This is a Twine game I made for an interactive narrative class. The game is about navigating a bureaucratic hellscape in an elevator. This was made in a rush (mostly out of my own poor time planning), so it is unfinished and janky. The biggest thing that I should've done was make the actual elevator more of a hassle to use, but instead, I focused on adding actual content to the floors (and even then they are somewhat sparse). I still think the core idea is cool, and I will definitely reuse ideas from this in future projects.

My original design statement:

I really like elevators. To me, they’re this weird form of transportation that we use daily, but we don’t feel like we’re moving.

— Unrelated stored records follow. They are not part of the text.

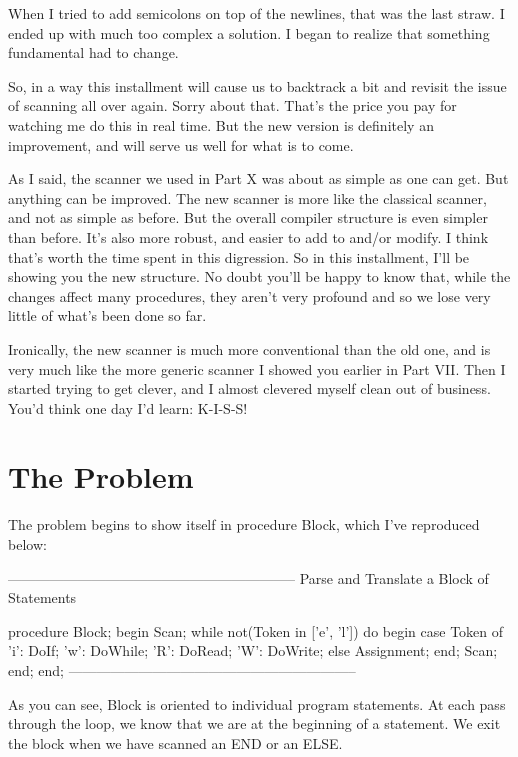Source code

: \documentclass[float=false, crop=false]{standalone}
\begin{document}
When I tried to add semicolons on top of the newlines, that was the last straw.
I ended up with much too complex a solution. I began to realize that something
fundamental had to change.

So, in a way this installment will cause us to backtrack a bit and revisit the
issue of scanning all over again. Sorry about that. That's the price you pay for
watching me do this in real time. But the new version is definitely an
improvement, and will serve us well for what is to come.

As I said, the scanner we used in Part X was about as simple as one can get. But
anything can be improved. The new scanner is more like the classical scanner,
and not as simple as before. But the overall compiler structure is even simpler
than before. It's also more robust, and easier to add to and/or modify. I think
that's worth the time spent in this digression. So in this installment, I'll be
showing you the new structure. No doubt you'll be happy to know that, while the
changes affect many procedures, they aren't very profound and so we lose very
little of what's been done so far.

Ironically, the new scanner is much more conventional than the old one, and is
very much like the more generic scanner I showed you earlier in Part VII. Then I
started trying to get clever, and I almost clevered myself clean out of
business. You'd think one day I'd learn: K-I-S-S!


\section{The Problem}

The problem begins to show itself in procedure Block, which I've reproduced
below:

\begin{code}
{--------------------------------------------------------------}
{ Parse and Translate a Block of Statements }

procedure Block;
begin
   Scan;
   while not(Token in ['e', 'l']) do begin
      case Token of
       'i': DoIf;
       'w': DoWhile;
       'R': DoRead;
       'W': DoWrite;
      else Assignment;
      end;
      Scan;
   end;
end;
{--------------------------------------------------------------}
\end{code}

As you can see, Block is oriented to individual program statements. At each pass
through the loop, we know that we are at the beginning of a statement. We exit
the block when we have scanned an END or an ELSE.
\end{document}
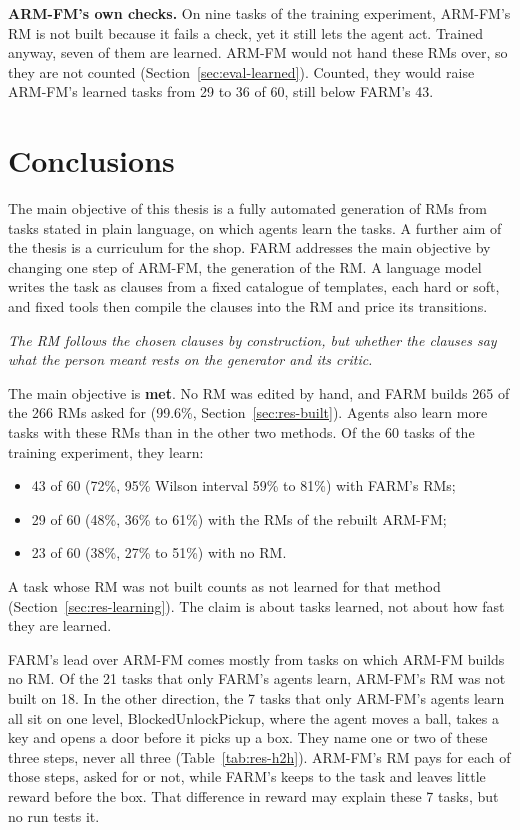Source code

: \documentclass[11pt,english,listoffigures,listoftables]{tfgetsinf}
\newcommand{\keyidea}[1]{\par\smallskip\noindent\hspace*{0.6em}{\color{gray!55}\vrule width 1.5pt}\hspace{8pt}\parbox[t]{\dimexpr\linewidth-0.6em-9.5pt\relax}{\itshape #1}\par\smallskip}  %
\begin{document}
\textbf{ARM-FM's own checks.} On nine tasks of the training experiment, ARM-FM's RM is not built because it fails a check, yet it still lets the agent act. Trained anyway, seven of them are learned. ARM-FM would not hand these RMs over, so they are not counted (Section~\ref{sec:eval-learned}). Counted, they would raise ARM-FM's learned tasks from 29 to 36 of 60, still below FARM's 43.

\chapter{Conclusions}
\label{chap:conclusions}

The main objective of this thesis is a fully automated generation of RMs from tasks stated in plain language, on which agents learn the tasks. A further aim of the thesis is a curriculum for the shop. FARM addresses the main objective by changing one step of ARM-FM, the generation of the RM. A language model writes the task as clauses from a fixed catalogue of templates, each hard or soft, and fixed tools then compile the clauses into the RM and price its transitions.

\keyidea{The RM follows the chosen clauses by construction, but whether the clauses say what the person meant rests on the generator and its critic.}

\noindent The main objective is \textbf{met}. No RM was edited by hand, and FARM builds 265 of the 266 RMs asked for (99.6\%, Section~\ref{sec:res-built}). Agents also learn more tasks with these RMs than in the other two methods. Of the 60 tasks of the training experiment, they learn:
\begin{itemize}
    \item 43 of 60 (72\%, 95\% Wilson interval 59\% to 81\%) with FARM's RMs;
    \item 29 of 60 (48\%, 36\% to 61\%) with the RMs of the rebuilt ARM-FM;
    \item 23 of 60 (38\%, 27\% to 51\%) with no RM.
\end{itemize}
\noindent A task whose RM was not built counts as not learned for that method (Section~\ref{sec:res-learning}). The claim is about tasks learned, not about how fast they are learned.

FARM's lead over ARM-FM comes mostly from tasks on which ARM-FM builds no RM. Of the 21 tasks that only FARM's agents learn, ARM-FM's RM was not built on 18. In the other direction, the 7 tasks that only ARM-FM's agents learn all sit on one level, \mbox{BlockedUnlockPickup}, where the agent moves a ball, takes a key and opens a door before it picks up a box. They name one or two of these three steps, never all three (Table~\ref{tab:res-h2h}). ARM-FM's RM pays for each of those steps, asked for or not, while FARM's keeps to the task and leaves little reward before the box. That difference in reward may explain these 7 tasks, but no run tests it.
\end{document}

As we ride an elevator, we logically know that we are travelling in a manner no different than a train or a car, but unlike a train or a car, with its windows and gentle reminders of friction, an elevator gives the sensation of simply being a room. Due to the lack of any stimuli during its smooth movement, using an elevator feels like being locked in a closet, sometimes with strangers, sometimes alone. It's the only form of transportation that has its own music genre. I love it. More media needs to have long, drawn out elevator scenes.

So now that I have decided that I want to make an interactive narrative, more specifically a game, that is centered around elevators. But I want there to be choices, because just sitting in an elevator for 30 minutes doesn’t sound fun (and would completely fly in the face of this class), so I need things to do. What situation would prompt someone to take an elevator 50 times in a row? Paying a utility bill. In person. In a terribly managed office building. So the play, who is our protagonist, needs to follow the whims of whichever crazed madman working in this office they choose. The game will be about taking an elevator up and down floors, fetching required documents and items for middlemen, while trying to decipher their incomprehensible instructions like a puzzle.

The world that this building is constructed in is an anarchist country on Mars. I’m using this idea of a society where people organize themselves freely without self serving power structures because it's new to me, and I’ve never seen any media that presented an anarchist culture until like 6 months ago (when I read Chomsky’s On Anarchism and Le Guin’s The Dispossessed). I also really like the idea that this country has gone through a million governments, and that the result of this is a complex web of bureaucracy that operates as its own living entity. None of these departments have greater systems that support them, instead people still staff them because of tradition and that they’re needed services. This leads to a kafkaesque world that pairs the mundane with the weird.